Arrange the wrapped sprouts seam-side down in the baking dish.
Mix the maple syrup, whole grain mustard, and paprika together in a small bowl.
Brush the glaze over the bacon wrapped Brussels sprouts and season lightly with salt and pepper.
Bake for 20–25 minutes, turning once halfway through, until the bacon is crisp and the sprouts are tender.
Rest for 5 minutes, remove toothpicks, then serve and enjoy!
Notes
Tips
Use thin-cut bacon so it crisps up properly in the oven.
If your sprouts are large, halving them helps everything cook evenly.
Substitutions
Swap maple syrup for honey if needed.
Smoked paprika adds an extra layer of flavor if you have it.

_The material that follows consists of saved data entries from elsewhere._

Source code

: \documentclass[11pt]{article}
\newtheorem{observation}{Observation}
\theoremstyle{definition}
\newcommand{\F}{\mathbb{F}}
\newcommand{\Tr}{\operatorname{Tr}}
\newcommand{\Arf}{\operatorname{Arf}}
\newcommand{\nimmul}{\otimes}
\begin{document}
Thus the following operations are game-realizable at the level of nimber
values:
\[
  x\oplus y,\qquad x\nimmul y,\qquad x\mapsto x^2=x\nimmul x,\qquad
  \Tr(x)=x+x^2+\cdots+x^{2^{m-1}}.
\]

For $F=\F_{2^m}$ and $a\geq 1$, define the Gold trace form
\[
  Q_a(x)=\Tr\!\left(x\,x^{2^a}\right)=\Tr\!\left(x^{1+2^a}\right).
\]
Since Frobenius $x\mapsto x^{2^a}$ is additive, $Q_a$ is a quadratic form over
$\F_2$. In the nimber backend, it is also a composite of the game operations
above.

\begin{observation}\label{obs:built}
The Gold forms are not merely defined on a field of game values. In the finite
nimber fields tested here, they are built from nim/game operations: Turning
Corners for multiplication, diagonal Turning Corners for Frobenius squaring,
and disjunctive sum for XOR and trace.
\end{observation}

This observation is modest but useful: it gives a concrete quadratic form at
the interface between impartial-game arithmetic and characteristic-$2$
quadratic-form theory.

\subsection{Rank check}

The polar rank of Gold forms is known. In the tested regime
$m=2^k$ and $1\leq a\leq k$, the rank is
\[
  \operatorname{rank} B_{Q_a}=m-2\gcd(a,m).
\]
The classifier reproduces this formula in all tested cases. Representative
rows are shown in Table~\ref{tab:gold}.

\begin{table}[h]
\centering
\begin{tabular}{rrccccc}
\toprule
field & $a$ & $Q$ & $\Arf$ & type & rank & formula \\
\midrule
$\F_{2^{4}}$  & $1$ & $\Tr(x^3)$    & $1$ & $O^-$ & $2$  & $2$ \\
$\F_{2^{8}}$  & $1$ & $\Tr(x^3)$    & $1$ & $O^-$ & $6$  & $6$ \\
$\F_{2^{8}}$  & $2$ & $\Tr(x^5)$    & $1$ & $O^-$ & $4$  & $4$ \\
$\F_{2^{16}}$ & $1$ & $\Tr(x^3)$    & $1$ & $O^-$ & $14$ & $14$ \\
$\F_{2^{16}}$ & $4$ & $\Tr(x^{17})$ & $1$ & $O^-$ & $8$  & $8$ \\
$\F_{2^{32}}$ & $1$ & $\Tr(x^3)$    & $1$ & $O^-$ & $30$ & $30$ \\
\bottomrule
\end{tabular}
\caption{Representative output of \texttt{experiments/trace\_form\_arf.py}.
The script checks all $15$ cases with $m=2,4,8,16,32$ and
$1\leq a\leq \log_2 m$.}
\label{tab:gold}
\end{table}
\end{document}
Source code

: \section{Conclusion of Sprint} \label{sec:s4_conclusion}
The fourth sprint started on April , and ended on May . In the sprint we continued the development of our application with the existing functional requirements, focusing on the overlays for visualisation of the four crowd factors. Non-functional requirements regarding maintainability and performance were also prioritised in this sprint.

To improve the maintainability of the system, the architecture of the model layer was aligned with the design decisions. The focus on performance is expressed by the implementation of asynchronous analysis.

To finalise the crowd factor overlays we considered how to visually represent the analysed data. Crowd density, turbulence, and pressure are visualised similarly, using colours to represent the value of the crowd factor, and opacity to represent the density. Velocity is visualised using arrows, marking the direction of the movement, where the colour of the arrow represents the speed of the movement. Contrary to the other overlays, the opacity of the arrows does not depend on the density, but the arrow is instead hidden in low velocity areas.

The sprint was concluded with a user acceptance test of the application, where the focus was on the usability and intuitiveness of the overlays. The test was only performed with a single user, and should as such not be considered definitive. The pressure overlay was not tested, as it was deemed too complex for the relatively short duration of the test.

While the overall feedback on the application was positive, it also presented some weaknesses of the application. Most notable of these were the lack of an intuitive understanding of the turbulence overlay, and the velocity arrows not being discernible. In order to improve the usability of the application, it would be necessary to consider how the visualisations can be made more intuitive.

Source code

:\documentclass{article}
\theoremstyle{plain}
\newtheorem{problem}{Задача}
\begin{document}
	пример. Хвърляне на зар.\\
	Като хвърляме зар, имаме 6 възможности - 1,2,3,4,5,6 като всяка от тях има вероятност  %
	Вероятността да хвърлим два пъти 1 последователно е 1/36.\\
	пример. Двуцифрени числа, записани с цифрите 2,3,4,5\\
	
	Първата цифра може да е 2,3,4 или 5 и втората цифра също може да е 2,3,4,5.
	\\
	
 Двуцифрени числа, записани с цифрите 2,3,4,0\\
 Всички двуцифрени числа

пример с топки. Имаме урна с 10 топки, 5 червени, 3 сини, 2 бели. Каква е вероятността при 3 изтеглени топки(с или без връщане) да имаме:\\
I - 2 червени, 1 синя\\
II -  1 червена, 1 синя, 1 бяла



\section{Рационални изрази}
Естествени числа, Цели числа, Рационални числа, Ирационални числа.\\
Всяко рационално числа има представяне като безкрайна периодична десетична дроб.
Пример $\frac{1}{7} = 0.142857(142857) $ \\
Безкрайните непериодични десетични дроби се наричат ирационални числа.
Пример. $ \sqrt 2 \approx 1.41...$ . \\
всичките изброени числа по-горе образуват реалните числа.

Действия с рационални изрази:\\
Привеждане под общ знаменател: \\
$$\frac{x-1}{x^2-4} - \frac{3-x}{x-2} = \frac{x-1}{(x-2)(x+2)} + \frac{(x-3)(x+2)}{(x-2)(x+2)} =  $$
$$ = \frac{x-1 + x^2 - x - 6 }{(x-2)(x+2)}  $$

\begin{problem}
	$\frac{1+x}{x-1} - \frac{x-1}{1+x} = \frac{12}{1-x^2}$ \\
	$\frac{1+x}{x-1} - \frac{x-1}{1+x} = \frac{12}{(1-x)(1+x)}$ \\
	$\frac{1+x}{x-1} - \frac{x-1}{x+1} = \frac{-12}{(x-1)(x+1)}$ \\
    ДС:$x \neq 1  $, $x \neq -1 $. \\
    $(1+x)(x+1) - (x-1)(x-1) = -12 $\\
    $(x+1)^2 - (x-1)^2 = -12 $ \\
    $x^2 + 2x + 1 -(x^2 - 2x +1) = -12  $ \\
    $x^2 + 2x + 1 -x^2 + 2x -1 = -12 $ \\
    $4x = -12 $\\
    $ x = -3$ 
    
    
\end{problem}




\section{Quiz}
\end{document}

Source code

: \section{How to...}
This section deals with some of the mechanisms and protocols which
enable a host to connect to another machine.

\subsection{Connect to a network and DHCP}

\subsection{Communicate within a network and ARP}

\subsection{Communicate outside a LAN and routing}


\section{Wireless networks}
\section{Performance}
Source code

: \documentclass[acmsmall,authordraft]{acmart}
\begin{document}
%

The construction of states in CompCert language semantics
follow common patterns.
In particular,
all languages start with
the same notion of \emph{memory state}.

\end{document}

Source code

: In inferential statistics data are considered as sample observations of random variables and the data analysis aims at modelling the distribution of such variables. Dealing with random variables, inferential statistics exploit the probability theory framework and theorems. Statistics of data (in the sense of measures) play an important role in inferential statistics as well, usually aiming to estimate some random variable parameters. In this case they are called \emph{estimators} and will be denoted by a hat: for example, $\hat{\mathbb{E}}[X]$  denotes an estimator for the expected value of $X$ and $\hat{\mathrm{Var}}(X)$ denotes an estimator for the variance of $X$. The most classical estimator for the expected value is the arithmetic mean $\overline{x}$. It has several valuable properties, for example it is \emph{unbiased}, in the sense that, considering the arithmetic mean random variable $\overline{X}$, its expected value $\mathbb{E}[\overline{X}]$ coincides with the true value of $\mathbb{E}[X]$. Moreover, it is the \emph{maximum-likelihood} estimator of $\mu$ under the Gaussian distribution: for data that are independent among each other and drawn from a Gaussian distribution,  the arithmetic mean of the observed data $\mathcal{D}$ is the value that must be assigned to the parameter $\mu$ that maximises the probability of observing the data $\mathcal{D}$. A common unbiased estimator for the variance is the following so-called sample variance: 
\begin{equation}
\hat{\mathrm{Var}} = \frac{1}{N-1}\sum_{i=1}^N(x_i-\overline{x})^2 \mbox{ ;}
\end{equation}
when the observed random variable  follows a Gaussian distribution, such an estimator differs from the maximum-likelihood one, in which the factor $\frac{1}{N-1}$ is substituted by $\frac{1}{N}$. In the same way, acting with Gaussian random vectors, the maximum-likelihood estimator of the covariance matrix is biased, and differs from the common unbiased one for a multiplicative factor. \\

Want to make it vegetarian or vegan? Use plant-based bacon.
Leftovers & Freezing
Store leftovers in an airtight container in the refrigerator for up to 3 days.
Reheat in the oven or air fryer to crisp the bacon again.
Freezing is not recommended, as the texture of the Brussels sprouts and bacon will suffer once thawed and reheated.
Always consult the Food Standards Agency in your country for the most up-to-date advice on storing and freezing foods: Food Safety (USA) | Food Standards Agency (UK)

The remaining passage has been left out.